For years they’ve been telling us that online friendships aren’t real friendships. We have put up with them sharing memes mocking people who stare fixedly at their phones. We read their articles about how Facebook and Tumblr are destroying real-world connections.

But now they’re in our boat, where our phones, computers, and social media sites are magical portals that connect us, not separate us.

There. I fixed it.

There are so many ways to connect with people regardless of our physical distance.

Miss your board game nights? Check out places like Board Game Arena, where you and your friends can settle Catan without spreading COVID.

Want to talk to your friends? Smartphones also let you phone people! You can talk to them from the comfort of your own home! In your pyjamas!

There is a world of ways to connect without contagion. But we may need to show them the way.

How to Cope with The Existential Dread of an Uncertain Existence

Their future is uncertain. Will they have a job next month? Could someone they love die? Is this pandemic going to end the world as they know it? When will this be over? How bad is it going to get?

They’re feeling much the way autistic people feel most of the time.

I was supposed to go to work today, but now they’re telling me I am going to a surprise party? What about the lunch I packed myself? Was my boss really in on this? Am I going to get in trouble?

Very few surprises are “good” surprises for most autistic people.

But NTs can usually navigate, and even enjoy, the unexpected. Their world remains solid. It doesn’t wobble underfoot like ours does.

Until times like now.

Your NT may never have experienced that cavernous darkness of the future which we face every day.
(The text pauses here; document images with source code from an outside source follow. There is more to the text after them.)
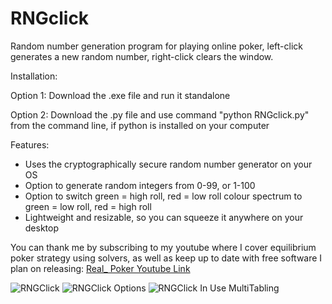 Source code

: # RNGclick
Random number generation program for playing online poker, left-click generates a new random number, right-click clears the window.

Installation:

Option 1: Download the .exe file and run it standalone

Option 2: Download the .py file and use command "python RNGclick.py" from the command line, if python is installed on your computer

Features:
- Uses the cryptographically secure random number generator on your OS
- Option to generate random integers from 0-99, or 1-100
- Option to switch green = high roll, red = low roll colour spectrum to green = low roll, red = high roll
- Lightweight and resizable, so you can squeeze it anywhere on your desktop

You can thank me by subscribing to my youtube where I cover equilibrium poker strategy using solvers, as well as keep up to date with free software I plan on releasing: [Real_ Poker Youtube Link](https://www.youtube.com/channel/UCKzZTKWLPCSLoheQHWsEP6g?sub_confirmation=1)

![RNGClick](https://i.imgur.com/yYJDROw.png)
![RNGClick Options](https://i.imgur.com/baKDYAH.png)
![RNGClick In Use MultiTabling](https://i.imgur.com/loO3sO4.png)
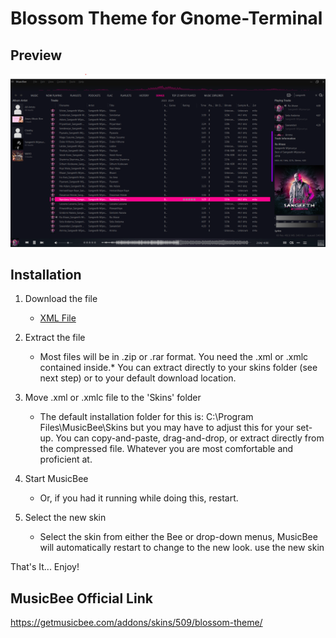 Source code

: # Blossom Theme for Gnome-Terminal

## Preview
![](./screenshot01.png)


## Installation

1. Download the file
    - [XML File](./Blossom.xml)

2. Extract the file
    - Most files will be in .zip or .rar format.  You need the .xml or .xmlc contained inside.*  You can extract directly to your skins folder (see next step) or to your default download location.
  
3. Move .xml or .xmlc file to the 'Skins' folder
    - The default installation folder for this is: C:\Program Files\MusicBee\Skins but you may have to adjust this for your set-up.  You can copy-and-paste, drag-and-drop, or extract directly from the compressed file.  Whatever you are most comfortable and proficient at.

4. Start MusicBee
    - Or, if you had it running while doing this, restart.

5. Select the new skin
    - Select the skin from either the Bee or drop-down menus, MusicBee will automatically restart to change to the new look.
use the new skin


That's It...
Enjoy!

## MusicBee Official Link
https://getmusicbee.com/addons/skins/509/blossom-theme/
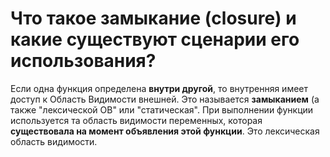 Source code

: Что такое замыкание (closure) и какие существуют сценарии его использования?
=====================

Если одна функция определена **внутри другой**, то внутренняя имеет доступ к Область Видимости внешней. Это называется **замыканием** (а также "лексической ОВ" или "статическая".
При выполнении функции используется та область видимости переменных, которая **существовала на момент объявления этой функции**. Это лексическая область видимости.
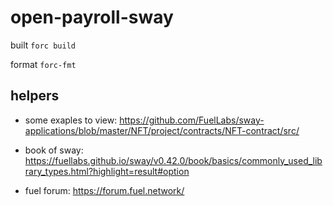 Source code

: # open-payroll-sway

built
`forc build`


format
`forc-fmt`

## helpers

+ some exaples to view: 
https://github.com/FuelLabs/sway-applications/blob/master/NFT/project/contracts/NFT-contract/src/

+ book of sway:
https://fuellabs.github.io/sway/v0.42.0/book/basics/commonly_used_library_types.html?highlight=result#option

+ fuel forum:
https://forum.fuel.network/
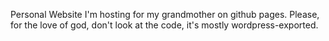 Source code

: Personal Website I'm hosting for my grandmother on github pages. Please, for the love of god, don't look at the code, it's mostly wordpress-exported.
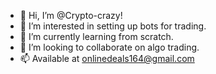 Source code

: - 👋 Hi, I’m @Crypto-crazy!
- 👀 I’m interested in setting up bots for trading.
- 🌱 I’m currently learning from scratch.
- 💞️ I’m looking to collaborate on algo trading.
- 📫 Available at onlinedeals164@gmail.com

<!---
Crypto-crazy/Crypto-crazy is a ✨ special ✨ repository because its `README.md` (this file) appears on your GitHub profile.
You can click the Preview link to take a look at your changes.
--->
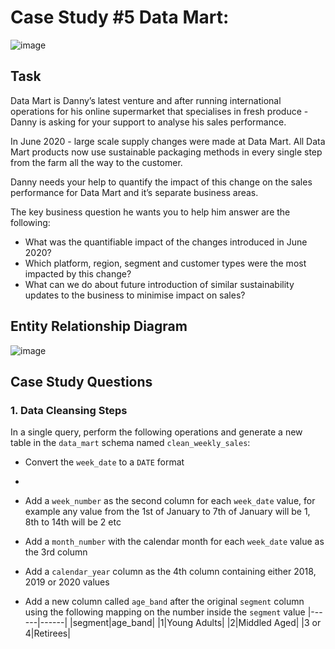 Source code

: # Case Study #5 Data Mart:

![image](https://user-images.githubusercontent.com/59825363/196279535-0af81f3b-e8fc-45ac-a67b-f4380bd4fa17.png)

## Task

Data Mart is Danny’s latest venture and after running international operations for his online supermarket that specialises in fresh produce - Danny is asking for your support to analyse his sales performance.

In June 2020 - large scale supply changes were made at Data Mart. All Data Mart products now use sustainable packaging methods in every single step from the farm all the way to the customer.

Danny needs your help to quantify the impact of this change on the sales performance for Data Mart and it’s separate business areas.

The key business question he wants you to help him answer are the following:

- What was the quantifiable impact of the changes introduced in June 2020?
- Which platform, region, segment and customer types were the most impacted by this change?
- What can we do about future introduction of similar sustainability updates to the business to minimise impact on sales?


## Entity Relationship Diagram

![image](https://user-images.githubusercontent.com/59825363/196281958-c4fe3c35-e2bf-4306-a3be-7ce27a031a38.png)

## Case Study Questions

### 1. Data Cleansing Steps

In a single query, perform the following operations and generate a new table in the `data_mart` schema named `clean_weekly_sales`:

-  Convert the `week_date` to a `DATE` format
- 
-  Add a `week_number` as the second column for each `week_date` value, for example any value from the 1st of January to 7th of January will be 1, 8th to 14th will be 2 etc

-  Add a `month_number` with the calendar month for each `week_date` value as the 3rd column

-  Add a `calendar_year` column as the 4th column containing either 2018, 2019 or 2020 values

-  Add a new column called `age_band` after the original `segment` column using the following mapping on the number inside the `segment` value
|------|------|
|segment|age_band|
|1|Young Adults|
|2|Middled Aged|
|3 or 4|Retirees|
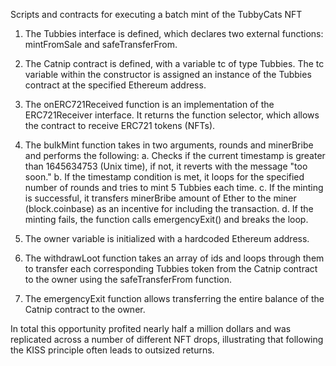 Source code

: Scripts and contracts for executing a batch mint of the TubbyCats NFT 

1. The Tubbies interface is defined, which declares two external functions: mintFromSale and safeTransferFrom. 

2. The Catnip contract is defined, with a variable tc of type Tubbies. The tc variable within the constructor is assigned an instance of the Tubbies contract at the specified Ethereum address.

3. The onERC721Received function is an implementation of the ERC721Receiver interface. It returns the function selector, which allows the contract to receive ERC721 tokens (NFTs).

4. The bulkMint function takes in two arguments, rounds and minerBribe and performs the following:
  a. Checks if the current timestamp is greater than 1645634753 (Unix time), if not, it reverts with the message "too soon."
  b. If the timestamp condition is met, it loops for the specified number of rounds and tries to mint 5 Tubbies each time.
  c. If the minting is successful, it transfers minerBribe amount of Ether to the miner (block.coinbase) as an incentive for including the transaction.
  d. If the minting fails, the function calls emergencyExit() and breaks the loop.

5. The owner variable is initialized with a hardcoded Ethereum address.

6. The withdrawLoot function takes an array of ids and loops through them to transfer each corresponding Tubbies token from the Catnip contract to the owner using the safeTransferFrom function.

7. The emergencyExit function allows transferring the entire balance of the Catnip contract to the owner.

In total this opportunity profited nearly half a million dollars and was replicated across a number of different NFT drops, illustrating that following the KISS principle often leads to outsized returns. 
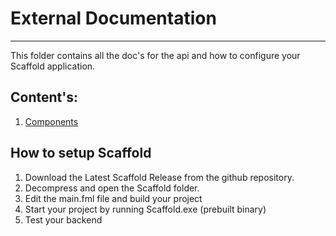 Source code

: # External Documentation

---
This folder contains all the doc's for the api and how to configure your Scaffold 
application.

## Content's:
1. [Components](component's.md)


## How to setup Scaffold
1. Download the Latest Scaffold Release from the github repository.
2. Decompress and open the Scaffold folder.
3. Edit the main.fml file and build your project
4. Start your project by running Scaffold.exe (prebuilt binary)
5. Test your backend
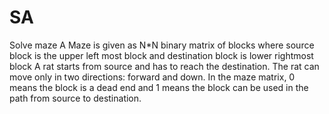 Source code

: # SA
Solve maze
A Maze is given as N*N binary matrix of blocks where source block is the upper left most block and destination block is lower rightmost block
 A rat starts from source and has to reach the destination. The rat can move only in two directions: forward and down.
 In the maze matrix, 0 means the block is a dead end and 1 means the block can be used in the path from source to destination. 
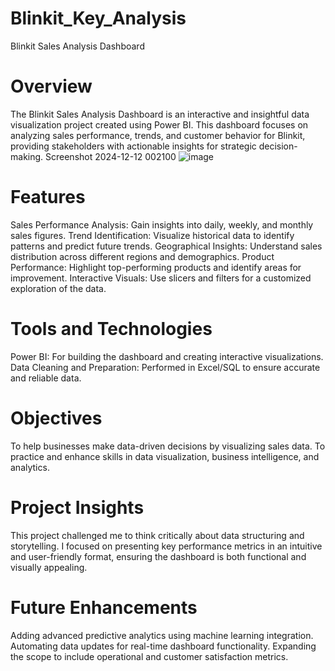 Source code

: # Blinkit_Key_Analysis
Blinkit Sales Analysis Dashboard
# Overview
The Blinkit Sales Analysis Dashboard is an interactive and insightful data visualization project created using Power BI. This dashboard focuses on analyzing sales performance, trends, and customer behavior for Blinkit, providing stakeholders with actionable insights for strategic decision-making. Screenshot 2024-12-12 002100
![image](https://github.com/user-attachments/assets/a719a1f1-c125-4d6f-8878-36561372563f)

# Features
Sales Performance Analysis: Gain insights into daily, weekly, and monthly sales figures.
Trend Identification: Visualize historical data to identify patterns and predict future trends.
Geographical Insights: Understand sales distribution across different regions and demographics.
Product Performance: Highlight top-performing products and identify areas for improvement.
Interactive Visuals: Use slicers and filters for a customized exploration of the data.
# Tools and Technologies
Power BI: For building the dashboard and creating interactive visualizations.
Data Cleaning and Preparation: Performed in Excel/SQL to ensure accurate and reliable data.
# Objectives
To help businesses make data-driven decisions by visualizing sales data.
To practice and enhance skills in data visualization, business intelligence, and analytics.
# Project Insights
This project challenged me to think critically about data structuring and storytelling. I focused on presenting key performance metrics in an intuitive and user-friendly format, ensuring the dashboard is both functional and visually appealing.

# Future Enhancements
Adding advanced predictive analytics using machine learning integration.
Automating data updates for real-time dashboard functionality. Expanding the scope to include operational and customer satisfaction metrics.
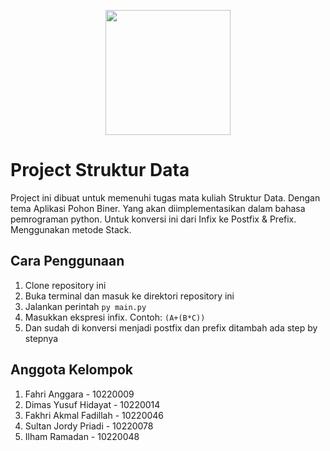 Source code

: <p align="center"><a href="https://bsi.ac.id" target="_blank"><img src="https://pbs.twimg.com/media/DpNiWO7UcAUQKEq.png" width="200"></a></p>

# Project Struktur Data

Project ini dibuat untuk memenuhi tugas mata kuliah Struktur Data. Dengan tema Aplikasi Pohon Biner. Yang akan diimplementasikan dalam bahasa pemrograman python. Untuk konversi ini dari Infix ke Postfix & Prefix. Menggunakan metode Stack.

## Cara Penggunaan

1. Clone repository ini
2. Buka terminal dan masuk ke direktori repository ini
3. Jalankan perintah `py main.py`
4. Masukkan ekspresi infix. Contoh: `(A+(B*C))`
5. Dan sudah di konversi menjadi postfix dan prefix ditambah ada step by stepnya

## Anggota Kelompok

1. Fahri Anggara - 10220009
2. Dimas Yusuf Hidayat - 10220014
3. Fakhri Akmal Fadillah - 10220046
4. Sultan Jordy Priadi - 10220078
5. Ilham Ramadan - 10220048
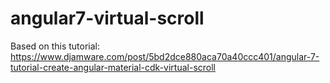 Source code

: # angular7-virtual-scroll

Based on this tutorial: https://www.djamware.com/post/5bd2dce880aca70a40ccc401/angular-7-tutorial-create-angular-material-cdk-virtual-scroll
Without a clear routine, a feeling of perpetual repetition, we struggle to picture the future and that blankness terrifies us.

And since we spend so much time online, ya’ know, reading— many of us have been mentally preparing for this reality for a long time.

Of course, COVID19 has made this all the worse for us. Any routines we may have had before have been shattered, and we don’t even know what building blocks we can use to rebuild as the news and recommendations seem to change every 12 hours.

But our NTs… they may be facing this beast for the first time.

Be sure to share whatever coping methods that have helped you in the past. Prompt them to maintain a routine – hopefully if they create one we’ll get one to follow – and maybe try telling them all the things they have told you over the years when you have panicked about an uncertain future.

You could try things like, “Suck it up, it isn’t such a big deal,” or “What are you freaking out about? You’ve done things like this before,” or “Why can’t you just enjoy the moment?”

I mean, sure, those sentences have never worked on us, but it must work for them, right? Otherwise why else would they keep saying them?

How to be Neglected

For the non-disabled, this may be the first time in their lives that they have experienced the feeling of being forgotten by society.

Active, extroverted boomers aren’t used to sitting at home, waiting for the grocery order, and are annoyed by the fact that they can’t get groceries before Tuesday.

They’re going to want to “pop out” to the store to pick up that thing they think they need, and you’ll have to remind them that mayo isn’t worth dying for.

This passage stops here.